President Hu Jintao, in his signed articles carried by two US newspapers, urged an end to anachronistic "zero sum" relationship between China and the United States and proposed increased cooperation.
Hu also had worries on the excessively easing monetary policy of the United States. He said "the liquidity of the U.S. dollar should be kept at a reasonable and stable level."
China has argued that the US Federal Reserve's November decision to buy US$600 billion of long-term U.S. government bonds, codenamed as "quantitative easing II", would undermine the greenback's value and lead to competitive currency devaluations. China has been complaining that a weaker US dollar will bring about a heavy loss in its huge holdings of US government debts, believed at around $900 billion.
Hu, who will visit US this week, struck an upbeat tone about ties with the United States in a rare written interview with two US newspapers, the Wall Street Journal and the Washington Post.
"We should abandon the zero-sum Cold War mentality," President Hu declared, and "respect each other's choice of development path." He suggested cooperation with America in areas like new and clean energy research and development, infrastructure, aviation and space fields. He also reassured foreign businesses that Beijing would continue to improve laws and regulations.
And he spoke encouragingly about the outlook for resolving tensions on the Korean Peninsula, an area of concern to both countries.
The Chinese president also indicated he does not accept U.S. arguments that China's currency policy created the bilateral trade imbalance. Analysts believe China is studying the possibility of letting its currency, the yuan, to appreciate more quickly against the US dollar, in the coming two years, because it is in own economic interest.
Some thought Hu's article on the two US newspapers augured well ahead of his Washington meetings with US President Barack Obama.
"Hu makes it clear that China intends to move forward on opening its markets, freeing up its exchange rate and restructuring its political system, but at its own pace and with little heed to external pressures for more rapid or broader reforms," The Reuters quoted Eswar Prasad, a Brookings Institution economist and former International Monetary Fund official, as saying.
Last week US Treasury Secretary Timothy Geithner said that China would be better off letting its currency strengthen to cap a rising inflation at home.
Hu said China is fighting inflation with a range of policies including interest-rate increases and hikes in the banks' reserve requirement ratios.
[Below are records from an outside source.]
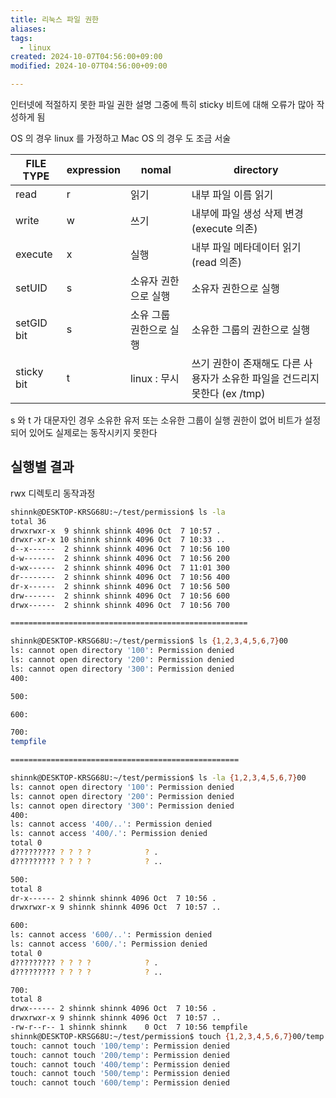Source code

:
 ```yaml
---
title: 리눅스 파일 권한
aliases: 
tags:
  - linux
created: 2024-10-07T04:56:00+09:00
modified: 2024-10-07T04:56:00+09:00

---
```

인터넷에 적절하지 못한 파일 권한 설명 그중에 특히 sticky 비트에 대해 오류가 많아 작성하게 됨

OS 의 경우 linux 를 가정하고 Mac OS 의 경우 도 조금 서술

| FILE TYPE     | expression | nomal         | directory                                      |
| ------------- | ---------- | ------------- | ---------------------------------------------- |
| read          | r          | 읽기            | 내부 파일 이름 읽기                                    |
| write         | w          | 쓰기            | 내부에 파일 생성 삭제 변경(execute 의존)                    |
| execute       | x          | 실행            | 내부 파일 메타데이터 읽기(read 의존)                        |
| setUID<br>    | s          | 소유자 권한으로 실행   | 소유자 권한으로 실행                                    |
| setGID<br>bit | s          | 소유 그룹 권한으로 실행 | 소유한 그룹의 권한으로 실행                                |
| sticky bit    | t          | linux : 무시    | 쓰기 권한이 존재해도 다른 사용자가 소유한 파일을 건드리지 못한다 (ex /tmp) |
s 와 t 가 대문자인 경우 소유한 유저 또는 소유한 그룹이 실행 권한이 없어 비트가 설정되어 있어도 실제로는 동작시키지 못한다


## 실행별 결과

rwx 디렉토리 동작과정
```bash
shinnk@DESKTOP-KRSG68U:~/test/permission$ ls -la
total 36
drwxrwxr-x  9 shinnk shinnk 4096 Oct  7 10:57 .
drwxr-xr-x 10 shinnk shinnk 4096 Oct  7 10:33 ..
d--x------  2 shinnk shinnk 4096 Oct  7 10:56 100
d-w-------  2 shinnk shinnk 4096 Oct  7 10:56 200
d-wx------  2 shinnk shinnk 4096 Oct  7 11:01 300
dr--------  2 shinnk shinnk 4096 Oct  7 10:56 400
dr-x------  2 shinnk shinnk 4096 Oct  7 10:56 500
drw-------  2 shinnk shinnk 4096 Oct  7 10:56 600
drwx------  2 shinnk shinnk 4096 Oct  7 10:56 700

=====================================================

shinnk@DESKTOP-KRSG68U:~/test/permission$ ls {1,2,3,4,5,6,7}00
ls: cannot open directory '100': Permission denied
ls: cannot open directory '200': Permission denied
ls: cannot open directory '300': Permission denied
400:

500:

600:

700:
tempfile

===================================================

shinnk@DESKTOP-KRSG68U:~/test/permission$ ls -la {1,2,3,4,5,6,7}00
ls: cannot open directory '100': Permission denied
ls: cannot open directory '200': Permission denied
ls: cannot open directory '300': Permission denied
400:
ls: cannot access '400/..': Permission denied
ls: cannot access '400/.': Permission denied
total 0
d????????? ? ? ? ?            ? .
d????????? ? ? ? ?            ? ..

500:
total 8
dr-x------ 2 shinnk shinnk 4096 Oct  7 10:56 .
drwxrwxr-x 9 shinnk shinnk 4096 Oct  7 10:57 ..

600:
ls: cannot access '600/..': Permission denied
ls: cannot access '600/.': Permission denied
total 0
d????????? ? ? ? ?            ? .
d????????? ? ? ? ?            ? ..

700:
total 8
drwx------ 2 shinnk shinnk 4096 Oct  7 10:56 .
drwxrwxr-x 9 shinnk shinnk 4096 Oct  7 10:57 ..
-rw-r--r-- 1 shinnk shinnk    0 Oct  7 10:56 tempfile
shinnk@DESKTOP-KRSG68U:~/test/permission$ touch {1,2,3,4,5,6,7}00/temp
touch: cannot touch '100/temp': Permission denied
touch: cannot touch '200/temp': Permission denied
touch: cannot touch '400/temp': Permission denied
touch: cannot touch '500/temp': Permission denied
touch: cannot touch '600/temp': Permission denied
```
The Chinese president said that inflation was not a big headache, saying prices were "on the whole moderate and controllable." Inflation in China hit 5.1 percent, a 28-month high in November.
Hu said that the US-dollar-dominated international currency system was a "product of the past." He added that it would be a "fairly long process" to make China's own currency an international reserve currency.
Hu said he sees "signs of relaxation" in tensions between the two Koreas, an issue of major concern to both Washington and Beijing.
"Thanks to joint efforts by China and other parties, there have been signs of relaxation," Hu wrote.